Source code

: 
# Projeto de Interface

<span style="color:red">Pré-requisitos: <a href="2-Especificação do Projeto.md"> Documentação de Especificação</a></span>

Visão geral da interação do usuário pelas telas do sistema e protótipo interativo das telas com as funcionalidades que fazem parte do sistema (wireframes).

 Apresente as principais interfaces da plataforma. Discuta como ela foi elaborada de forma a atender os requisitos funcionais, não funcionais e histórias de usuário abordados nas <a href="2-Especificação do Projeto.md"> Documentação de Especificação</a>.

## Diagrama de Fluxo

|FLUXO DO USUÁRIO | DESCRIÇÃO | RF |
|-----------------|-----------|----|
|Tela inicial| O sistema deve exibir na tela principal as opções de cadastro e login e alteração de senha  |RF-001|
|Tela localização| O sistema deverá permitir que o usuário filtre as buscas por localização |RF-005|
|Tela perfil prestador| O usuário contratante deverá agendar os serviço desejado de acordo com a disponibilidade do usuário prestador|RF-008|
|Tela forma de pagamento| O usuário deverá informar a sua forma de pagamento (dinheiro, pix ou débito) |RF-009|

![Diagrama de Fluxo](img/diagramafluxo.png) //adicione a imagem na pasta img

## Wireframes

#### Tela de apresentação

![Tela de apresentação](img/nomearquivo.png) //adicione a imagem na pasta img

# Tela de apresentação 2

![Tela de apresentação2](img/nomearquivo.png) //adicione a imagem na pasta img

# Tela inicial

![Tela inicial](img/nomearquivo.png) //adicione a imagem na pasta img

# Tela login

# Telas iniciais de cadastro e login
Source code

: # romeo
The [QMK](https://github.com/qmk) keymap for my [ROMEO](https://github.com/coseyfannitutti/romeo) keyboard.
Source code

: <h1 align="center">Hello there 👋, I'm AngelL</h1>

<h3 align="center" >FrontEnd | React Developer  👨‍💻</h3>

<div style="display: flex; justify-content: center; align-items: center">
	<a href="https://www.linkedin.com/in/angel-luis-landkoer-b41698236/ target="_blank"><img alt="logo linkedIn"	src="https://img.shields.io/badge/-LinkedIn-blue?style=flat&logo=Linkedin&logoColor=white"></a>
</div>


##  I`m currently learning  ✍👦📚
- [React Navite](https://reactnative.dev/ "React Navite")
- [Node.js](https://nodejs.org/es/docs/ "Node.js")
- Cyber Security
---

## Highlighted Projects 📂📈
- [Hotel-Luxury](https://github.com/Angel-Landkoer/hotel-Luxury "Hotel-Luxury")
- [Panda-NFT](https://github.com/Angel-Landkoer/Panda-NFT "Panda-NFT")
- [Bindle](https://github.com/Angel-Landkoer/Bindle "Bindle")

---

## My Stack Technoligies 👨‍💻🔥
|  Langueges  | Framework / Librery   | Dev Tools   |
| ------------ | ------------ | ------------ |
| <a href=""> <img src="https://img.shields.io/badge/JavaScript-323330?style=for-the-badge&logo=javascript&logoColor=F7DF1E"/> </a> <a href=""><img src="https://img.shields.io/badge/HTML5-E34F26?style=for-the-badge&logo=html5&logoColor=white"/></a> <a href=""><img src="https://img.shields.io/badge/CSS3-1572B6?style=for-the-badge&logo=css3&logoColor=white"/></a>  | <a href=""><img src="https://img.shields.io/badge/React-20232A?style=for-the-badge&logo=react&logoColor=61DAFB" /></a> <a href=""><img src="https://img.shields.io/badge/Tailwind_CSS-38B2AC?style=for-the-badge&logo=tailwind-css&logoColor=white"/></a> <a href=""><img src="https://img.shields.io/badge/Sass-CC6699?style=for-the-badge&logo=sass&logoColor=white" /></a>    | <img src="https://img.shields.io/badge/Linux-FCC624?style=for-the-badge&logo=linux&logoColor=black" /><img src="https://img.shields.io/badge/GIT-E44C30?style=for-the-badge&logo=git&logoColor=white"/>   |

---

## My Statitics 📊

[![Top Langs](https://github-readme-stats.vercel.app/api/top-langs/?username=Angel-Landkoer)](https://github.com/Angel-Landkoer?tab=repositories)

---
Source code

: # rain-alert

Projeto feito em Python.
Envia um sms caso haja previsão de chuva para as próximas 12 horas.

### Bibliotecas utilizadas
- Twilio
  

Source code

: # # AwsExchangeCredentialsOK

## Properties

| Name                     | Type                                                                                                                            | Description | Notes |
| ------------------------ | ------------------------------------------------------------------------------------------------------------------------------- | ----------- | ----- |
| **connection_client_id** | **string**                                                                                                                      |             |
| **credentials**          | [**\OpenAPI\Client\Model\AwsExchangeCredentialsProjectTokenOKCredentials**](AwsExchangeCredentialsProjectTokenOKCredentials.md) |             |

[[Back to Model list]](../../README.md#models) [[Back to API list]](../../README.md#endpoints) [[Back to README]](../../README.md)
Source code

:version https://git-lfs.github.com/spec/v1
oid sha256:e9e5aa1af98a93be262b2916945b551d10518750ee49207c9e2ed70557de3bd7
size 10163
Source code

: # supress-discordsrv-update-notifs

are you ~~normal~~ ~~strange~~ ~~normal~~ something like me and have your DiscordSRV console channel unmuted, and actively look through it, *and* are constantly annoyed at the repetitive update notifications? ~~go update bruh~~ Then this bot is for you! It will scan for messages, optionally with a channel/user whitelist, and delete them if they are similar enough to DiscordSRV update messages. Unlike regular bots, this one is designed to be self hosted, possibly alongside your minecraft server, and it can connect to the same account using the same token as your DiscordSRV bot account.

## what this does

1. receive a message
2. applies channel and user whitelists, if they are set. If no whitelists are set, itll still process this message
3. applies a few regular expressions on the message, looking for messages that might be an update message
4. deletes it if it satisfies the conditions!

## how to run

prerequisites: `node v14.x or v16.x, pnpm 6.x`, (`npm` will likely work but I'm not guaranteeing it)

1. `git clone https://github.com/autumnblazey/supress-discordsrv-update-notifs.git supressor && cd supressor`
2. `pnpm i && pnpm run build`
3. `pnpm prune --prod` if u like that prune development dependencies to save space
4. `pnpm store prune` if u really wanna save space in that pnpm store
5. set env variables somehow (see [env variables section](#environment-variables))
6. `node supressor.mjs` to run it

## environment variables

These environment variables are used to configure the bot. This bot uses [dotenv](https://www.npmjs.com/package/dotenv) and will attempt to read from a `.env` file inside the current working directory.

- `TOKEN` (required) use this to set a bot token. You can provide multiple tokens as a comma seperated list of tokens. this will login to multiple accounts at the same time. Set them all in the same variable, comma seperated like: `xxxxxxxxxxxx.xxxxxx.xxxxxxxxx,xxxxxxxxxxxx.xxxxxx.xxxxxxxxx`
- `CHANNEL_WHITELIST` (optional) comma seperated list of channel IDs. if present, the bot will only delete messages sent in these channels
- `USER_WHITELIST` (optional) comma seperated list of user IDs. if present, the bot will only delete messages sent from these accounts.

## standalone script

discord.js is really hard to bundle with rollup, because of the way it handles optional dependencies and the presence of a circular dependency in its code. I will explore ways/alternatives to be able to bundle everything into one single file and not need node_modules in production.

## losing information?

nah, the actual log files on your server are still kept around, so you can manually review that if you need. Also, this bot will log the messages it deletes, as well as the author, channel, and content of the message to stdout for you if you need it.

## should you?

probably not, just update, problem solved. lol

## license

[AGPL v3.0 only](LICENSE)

What this task involves: Across the listing, count every line with "environment" in it and give the number only.

Task response: 3